WORK ORDER:
I'd like every entry returned exactly as it is, with the images left out.

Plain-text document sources

+ + + + + + +

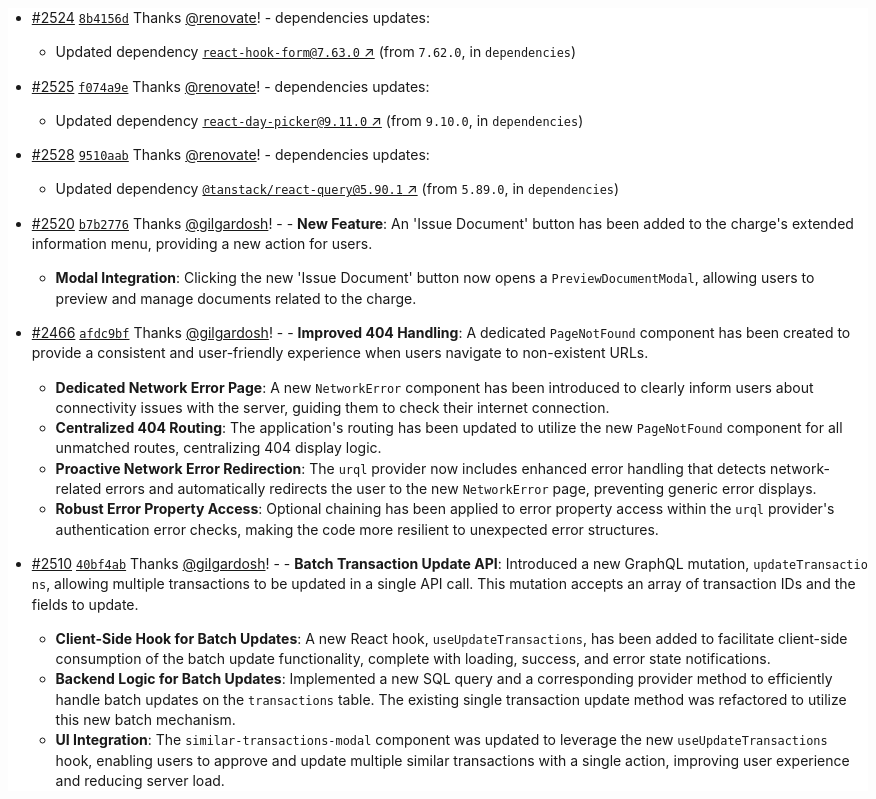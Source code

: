 - [#2524](https://github.com/Urigo/accounter-fullstack/pull/2524)
  [`8b4156d`](https://github.com/Urigo/accounter-fullstack/commit/8b4156d7aec44602d2eb5f08eb26cda94cb06f24)
  Thanks [@renovate](https://github.com/apps/renovate)! - dependencies updates:
  - Updated dependency
    [`react-hook-form@7.63.0` ↗︎](https://www.npmjs.com/package/react-hook-form/v/7.63.0) (from
    `7.62.0`, in `dependencies`)

- [#2525](https://github.com/Urigo/accounter-fullstack/pull/2525)
  [`f074a9e`](https://github.com/Urigo/accounter-fullstack/commit/f074a9ecab3728b5c5564b132561970ea6662ef2)
  Thanks [@renovate](https://github.com/apps/renovate)! - dependencies updates:
  - Updated dependency
    [`react-day-picker@9.11.0` ↗︎](https://www.npmjs.com/package/react-day-picker/v/9.11.0) (from
    `9.10.0`, in `dependencies`)

- [#2528](https://github.com/Urigo/accounter-fullstack/pull/2528)
  [`9510aab`](https://github.com/Urigo/accounter-fullstack/commit/9510aab1dbece6c08f5038b165a0d754b409d226)
  Thanks [@renovate](https://github.com/apps/renovate)! - dependencies updates:
  - Updated dependency
    [`@tanstack/react-query@5.90.1` ↗︎](https://www.npmjs.com/package/@tanstack/react-query/v/5.90.1)
    (from `5.89.0`, in `dependencies`)

- [#2520](https://github.com/Urigo/accounter-fullstack/pull/2520)
  [`b7b2776`](https://github.com/Urigo/accounter-fullstack/commit/b7b2776d29905ba6966f5f37635e03b8c58289d9)
  Thanks [@gilgardosh](https://github.com/gilgardosh)! - - **New Feature**: An 'Issue Document'
  button has been added to the charge's extended information menu, providing a new action for users.
  - **Modal Integration**: Clicking the new 'Issue Document' button now opens a
    `PreviewDocumentModal`, allowing users to preview and manage documents related to the charge.

- [#2466](https://github.com/Urigo/accounter-fullstack/pull/2466)
  [`afdc9bf`](https://github.com/Urigo/accounter-fullstack/commit/afdc9bf6def07a69893c8087f8635b3e86570bdf)
  Thanks [@gilgardosh](https://github.com/gilgardosh)! - - **Improved 404 Handling**: A dedicated
  `PageNotFound` component has been created to provide a consistent and user-friendly experience
  when users navigate to non-existent URLs.
  - **Dedicated Network Error Page**: A new `NetworkError` component has been introduced to clearly
    inform users about connectivity issues with the server, guiding them to check their internet
    connection.
  - **Centralized 404 Routing**: The application's routing has been updated to utilize the new
    `PageNotFound` component for all unmatched routes, centralizing 404 display logic.
  - **Proactive Network Error Redirection**: The `urql` provider now includes enhanced error
    handling that detects network-related errors and automatically redirects the user to the new
    `NetworkError` page, preventing generic error displays.
  - **Robust Error Property Access**: Optional chaining has been applied to error property access
    within the `urql` provider's authentication error checks, making the code more resilient to
    unexpected error structures.

- [#2510](https://github.com/Urigo/accounter-fullstack/pull/2510)
  [`40bf4ab`](https://github.com/Urigo/accounter-fullstack/commit/40bf4abfec0c323fdfd4170980e99d42667a3457)
  Thanks [@gilgardosh](https://github.com/gilgardosh)! - - **Batch Transaction Update API**:
  Introduced a new GraphQL mutation, `updateTransactions`, allowing multiple transactions to be
  updated in a single API call. This mutation accepts an array of transaction IDs and the fields to
  update.
  - **Client-Side Hook for Batch Updates**: A new React hook, `useUpdateTransactions`, has been
    added to facilitate client-side consumption of the batch update functionality, complete with
    loading, success, and error state notifications.
  - **Backend Logic for Batch Updates**: Implemented a new SQL query and a corresponding provider
    method to efficiently handle batch updates on the `transactions` table. The existing single
    transaction update method was refactored to utilize this new batch mechanism.
  - **UI Integration**: The `similar-transactions-modal` component was updated to leverage the new
    `useUpdateTransactions` hook, enabling users to approve and update multiple similar transactions
    with a single action, improving user experience and reducing server load.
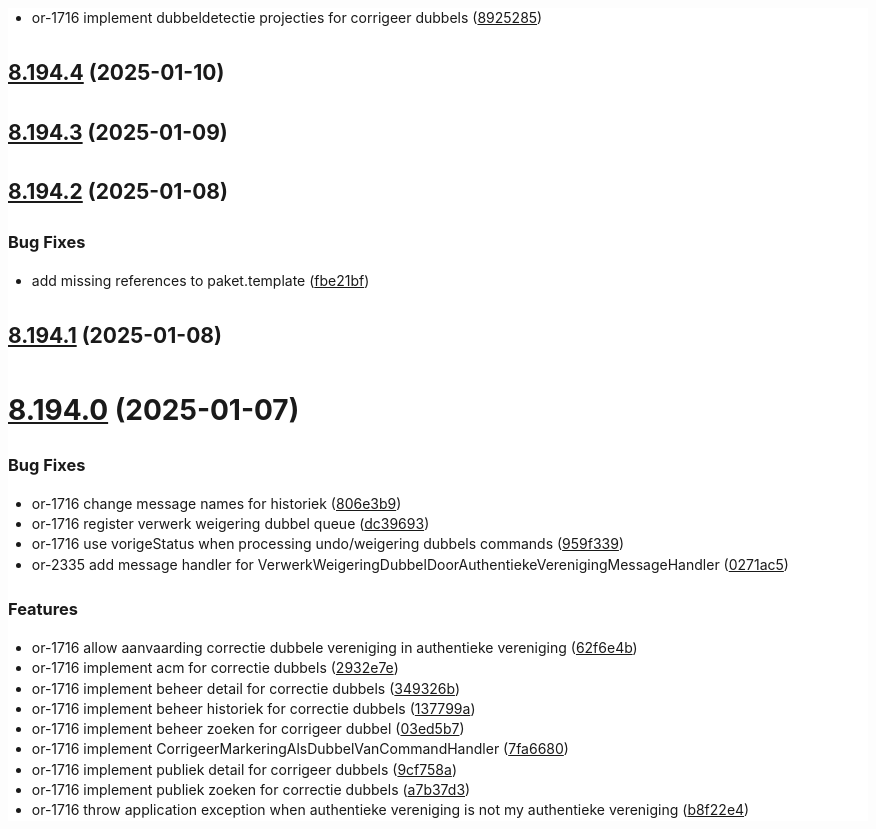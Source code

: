 * or-1716 implement dubbeldetectie projecties for corrigeer dubbels ([8925285](https://github.com/informatievlaanderen/association-registry/commit/8925285196a2afeee2703b5d2fc86bc8769ac8d9))

## [8.194.4](https://github.com/informatievlaanderen/association-registry/compare/v8.194.3...v8.194.4) (2025-01-10)

## [8.194.3](https://github.com/informatievlaanderen/association-registry/compare/v8.194.2...v8.194.3) (2025-01-09)

## [8.194.2](https://github.com/informatievlaanderen/association-registry/compare/v8.194.1...v8.194.2) (2025-01-08)


### Bug Fixes

* add missing references to paket.template ([fbe21bf](https://github.com/informatievlaanderen/association-registry/commit/fbe21bfe923b8b42365cfc0172f0508355ddab02))

## [8.194.1](https://github.com/informatievlaanderen/association-registry/compare/v8.194.0...v8.194.1) (2025-01-08)

# [8.194.0](https://github.com/informatievlaanderen/association-registry/compare/v8.193.0...v8.194.0) (2025-01-07)


### Bug Fixes

* or-1716 change message names for historiek ([806e3b9](https://github.com/informatievlaanderen/association-registry/commit/806e3b9f4d660ffb6499cdd570a23c1235b44c5d))
* or-1716 register verwerk weigering dubbel queue ([dc39693](https://github.com/informatievlaanderen/association-registry/commit/dc39693dbfc16c15c852f828af57b1cdebf28b92))
* or-1716 use vorigeStatus when processing undo/weigering dubbels commands ([959f339](https://github.com/informatievlaanderen/association-registry/commit/959f339bb15adba5139a90093f4a855695ca2318))
* or-2335 add message handler for VerwerkWeigeringDubbelDoorAuthentiekeVerenigingMessageHandler ([0271ac5](https://github.com/informatievlaanderen/association-registry/commit/0271ac5cdc84450f6080fd487bbdf062a532e5ea))


### Features

* or-1716 allow aanvaarding correctie dubbele vereniging in authentieke vereniging ([62f6e4b](https://github.com/informatievlaanderen/association-registry/commit/62f6e4bcc31a240ed456e757fd6e018aca0bb074))
* or-1716 implement acm for correctie dubbels ([2932e7e](https://github.com/informatievlaanderen/association-registry/commit/2932e7e5e68053641e541688d7b00392a7676631))
* or-1716 implement beheer detail for correctie dubbels ([349326b](https://github.com/informatievlaanderen/association-registry/commit/349326bafb14e847e3a029aee7ad36e7e3d35b78))
* or-1716 implement beheer historiek for correctie dubbels ([137799a](https://github.com/informatievlaanderen/association-registry/commit/137799a1ef7fe15f5719e402d44dca48047d8ece))
* or-1716 implement beheer zoeken for corrigeer dubbel ([03ed5b7](https://github.com/informatievlaanderen/association-registry/commit/03ed5b7cba9ec87c9adb11322931838c0a6cc89a))
* or-1716 implement CorrigeerMarkeringAlsDubbelVanCommandHandler ([7fa6680](https://github.com/informatievlaanderen/association-registry/commit/7fa668032e930dc1fe06a90aacd74652e40f383a))
* or-1716 implement publiek detail for corrigeer dubbels ([9cf758a](https://github.com/informatievlaanderen/association-registry/commit/9cf758a50e3ad8ab30ce55e926bfcfe50d8c4f6f))
* or-1716 implement publiek zoeken for correctie dubbels ([a7b37d3](https://github.com/informatievlaanderen/association-registry/commit/a7b37d3cf433b5d8d553724089fcf210530dce93))
* or-1716 throw application exception when authentieke vereniging is not my authentieke vereniging ([b8f22e4](https://github.com/informatievlaanderen/association-registry/commit/b8f22e4cc7505d84c8bc8791b83c32b61c222a0e))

+ + + + + + +

OUTPUT FOR THIS EXERCISE:
Source code

: - [#2524](https://github.com/Urigo/accounter-fullstack/pull/2524)
  [`8b4156d`](https://github.com/Urigo/accounter-fullstack/commit/8b4156d7aec44602d2eb5f08eb26cda94cb06f24)
  Thanks [@renovate](https://github.com/apps/renovate)! - dependencies updates:
  - Updated dependency
    [`react-hook-form@7.63.0` ↗︎](https://www.npmjs.com/package/react-hook-form/v/7.63.0) (from
    `7.62.0`, in `dependencies`)

- [#2525](https://github.com/Urigo/accounter-fullstack/pull/2525)
  [`f074a9e`](https://github.com/Urigo/accounter-fullstack/commit/f074a9ecab3728b5c5564b132561970ea6662ef2)
  Thanks [@renovate](https://github.com/apps/renovate)! - dependencies updates:
  - Updated dependency
    [`react-day-picker@9.11.0` ↗︎](https://www.npmjs.com/package/react-day-picker/v/9.11.0) (from
    `9.10.0`, in `dependencies`)

- [#2528](https://github.com/Urigo/accounter-fullstack/pull/2528)
  [`9510aab`](https://github.com/Urigo/accounter-fullstack/commit/9510aab1dbece6c08f5038b165a0d754b409d226)
  Thanks [@renovate](https://github.com/apps/renovate)! - dependencies updates:
  - Updated dependency
    [`@tanstack/react-query@5.90.1` ↗︎](https://www.npmjs.com/package/@tanstack/react-query/v/5.90.1)
    (from `5.89.0`, in `dependencies`)

- [#2520](https://github.com/Urigo/accounter-fullstack/pull/2520)
  [`b7b2776`](https://github.com/Urigo/accounter-fullstack/commit/b7b2776d29905ba6966f5f37635e03b8c58289d9)
  Thanks [@gilgardosh](https://github.com/gilgardosh)! - - **New Feature**: An 'Issue Document'
  button has been added to the charge's extended information menu, providing a new action for users.
  - **Modal Integration**: Clicking the new 'Issue Document' button now opens a
    `PreviewDocumentModal`, allowing users to preview and manage documents related to the charge.

- [#2466](https://github.com/Urigo/accounter-fullstack/pull/2466)
  [`afdc9bf`](https://github.com/Urigo/accounter-fullstack/commit/afdc9bf6def07a69893c8087f8635b3e86570bdf)
  Thanks [@gilgardosh](https://github.com/gilgardosh)! - - **Improved 404 Handling**: A dedicated
  `PageNotFound` component has been created to provide a consistent and user-friendly experience
  when users navigate to non-existent URLs.
  - **Dedicated Network Error Page**: A new `NetworkError` component has been introduced to clearly
    inform users about connectivity issues with the server, guiding them to check their internet
    connection.
  - **Centralized 404 Routing**: The application's routing has been updated to utilize the new
    `PageNotFound` component for all unmatched routes, centralizing 404 display logic.
  - **Proactive Network Error Redirection**: The `urql` provider now includes enhanced error
    handling that detects network-related errors and automatically redirects the user to the new
    `NetworkError` page, preventing generic error displays.
  - **Robust Error Property Access**: Optional chaining has been applied to error property access
    within the `urql` provider's authentication error checks, making the code more resilient to
    unexpected error structures.

- [#2510](https://github.com/Urigo/accounter-fullstack/pull/2510)
  [`40bf4ab`](https://github.com/Urigo/accounter-fullstack/commit/40bf4abfec0c323fdfd4170980e99d42667a3457)
  Thanks [@gilgardosh](https://github.com/gilgardosh)! - - **Batch Transaction Update API**:
  Introduced a new GraphQL mutation, `updateTransactions`, allowing multiple transactions to be
  updated in a single API call. This mutation accepts an array of transaction IDs and the fields to
  update.
  - **Client-Side Hook for Batch Updates**: A new React hook, `useUpdateTransactions`, has been
    added to facilitate client-side consumption of the batch update functionality, complete with
    loading, success, and error state notifications.
  - **Backend Logic for Batch Updates**: Implemented a new SQL query and a corresponding provider
    method to efficiently handle batch updates on the `transactions` table. The existing single
    transaction update method was refactored to utilize this new batch mechanism.
  - **UI Integration**: The `similar-transactions-modal` component was updated to leverage the new
    `useUpdateTransactions` hook, enabling users to approve and update multiple similar transactions
    with a single action, improving user experience and reducing server load.
Source code

: * or-1716 implement dubbeldetectie projecties for corrigeer dubbels ([8925285](https://github.com/informatievlaanderen/association-registry/commit/8925285196a2afeee2703b5d2fc86bc8769ac8d9))

## [8.194.4](https://github.com/informatievlaanderen/association-registry/compare/v8.194.3...v8.194.4) (2025-01-10)

## [8.194.3](https://github.com/informatievlaanderen/association-registry/compare/v8.194.2...v8.194.3) (2025-01-09)

## [8.194.2](https://github.com/informatievlaanderen/association-registry/compare/v8.194.1...v8.194.2) (2025-01-08)


### Bug Fixes

* add missing references to paket.template ([fbe21bf](https://github.com/informatievlaanderen/association-registry/commit/fbe21bfe923b8b42365cfc0172f0508355ddab02))

## [8.194.1](https://github.com/informatievlaanderen/association-registry/compare/v8.194.0...v8.194.1) (2025-01-08)

# [8.194.0](https://github.com/informatievlaanderen/association-registry/compare/v8.193.0...v8.194.0) (2025-01-07)


### Bug Fixes

* or-1716 change message names for historiek ([806e3b9](https://github.com/informatievlaanderen/association-registry/commit/806e3b9f4d660ffb6499cdd570a23c1235b44c5d))
* or-1716 register verwerk weigering dubbel queue ([dc39693](https://github.com/informatievlaanderen/association-registry/commit/dc39693dbfc16c15c852f828af57b1cdebf28b92))
* or-1716 use vorigeStatus when processing undo/weigering dubbels commands ([959f339](https://github.com/informatievlaanderen/association-registry/commit/959f339bb15adba5139a90093f4a855695ca2318))
* or-2335 add message handler for VerwerkWeigeringDubbelDoorAuthentiekeVerenigingMessageHandler ([0271ac5](https://github.com/informatievlaanderen/association-registry/commit/0271ac5cdc84450f6080fd487bbdf062a532e5ea))


### Features

* or-1716 allow aanvaarding correctie dubbele vereniging in authentieke vereniging ([62f6e4b](https://github.com/informatievlaanderen/association-registry/commit/62f6e4bcc31a240ed456e757fd6e018aca0bb074))
* or-1716 implement acm for correctie dubbels ([2932e7e](https://github.com/informatievlaanderen/association-registry/commit/2932e7e5e68053641e541688d7b00392a7676631))
* or-1716 implement beheer detail for correctie dubbels ([349326b](https://github.com/informatievlaanderen/association-registry/commit/349326bafb14e847e3a029aee7ad36e7e3d35b78))
* or-1716 implement beheer historiek for correctie dubbels ([137799a](https://github.com/informatievlaanderen/association-registry/commit/137799a1ef7fe15f5719e402d44dca48047d8ece))
* or-1716 implement beheer zoeken for corrigeer dubbel ([03ed5b7](https://github.com/informatievlaanderen/association-registry/commit/03ed5b7cba9ec87c9adb11322931838c0a6cc89a))
* or-1716 implement CorrigeerMarkeringAlsDubbelVanCommandHandler ([7fa6680](https://github.com/informatievlaanderen/association-registry/commit/7fa668032e930dc1fe06a90aacd74652e40f383a))
* or-1716 implement publiek detail for corrigeer dubbels ([9cf758a](https://github.com/informatievlaanderen/association-registry/commit/9cf758a50e3ad8ab30ce55e926bfcfe50d8c4f6f))
* or-1716 implement publiek zoeken for correctie dubbels ([a7b37d3](https://github.com/informatievlaanderen/association-registry/commit/a7b37d3cf433b5d8d553724089fcf210530dce93))
* or-1716 throw application exception when authentieke vereniging is not my authentieke vereniging ([b8f22e4](https://github.com/informatievlaanderen/association-registry/commit/b8f22e4cc7505d84c8bc8791b83c32b61c222a0e))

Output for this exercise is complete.